***** Exercise data
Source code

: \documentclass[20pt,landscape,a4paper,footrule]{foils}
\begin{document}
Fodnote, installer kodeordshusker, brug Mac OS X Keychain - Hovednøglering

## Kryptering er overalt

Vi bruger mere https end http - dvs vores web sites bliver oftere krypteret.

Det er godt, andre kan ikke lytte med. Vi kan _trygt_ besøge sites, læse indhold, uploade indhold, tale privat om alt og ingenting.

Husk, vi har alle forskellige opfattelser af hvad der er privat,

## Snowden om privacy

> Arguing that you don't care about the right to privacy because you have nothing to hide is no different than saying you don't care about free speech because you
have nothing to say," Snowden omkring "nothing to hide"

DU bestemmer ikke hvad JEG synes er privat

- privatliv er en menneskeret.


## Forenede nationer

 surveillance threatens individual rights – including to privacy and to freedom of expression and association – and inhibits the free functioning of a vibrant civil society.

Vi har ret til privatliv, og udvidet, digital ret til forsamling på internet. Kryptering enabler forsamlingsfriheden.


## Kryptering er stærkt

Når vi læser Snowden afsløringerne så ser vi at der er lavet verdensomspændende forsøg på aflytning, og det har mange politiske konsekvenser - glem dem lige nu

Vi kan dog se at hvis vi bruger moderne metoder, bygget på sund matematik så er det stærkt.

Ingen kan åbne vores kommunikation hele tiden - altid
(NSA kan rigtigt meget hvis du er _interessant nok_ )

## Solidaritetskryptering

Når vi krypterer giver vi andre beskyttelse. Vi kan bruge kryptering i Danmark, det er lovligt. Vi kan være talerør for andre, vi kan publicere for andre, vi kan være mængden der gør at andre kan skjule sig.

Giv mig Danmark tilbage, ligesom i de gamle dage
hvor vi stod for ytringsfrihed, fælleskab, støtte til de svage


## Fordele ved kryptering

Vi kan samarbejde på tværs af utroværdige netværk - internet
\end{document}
**********
Copy out each line of the records that holds the string "sites".

Result of this exercise:
Vi bruger mere https end http - dvs vores web sites bliver oftere krypteret.
Det er godt, andre kan ikke lytte med. Vi kan _trygt_ besøge sites, læse indhold, uploade indhold, tale privat om alt og ingenting.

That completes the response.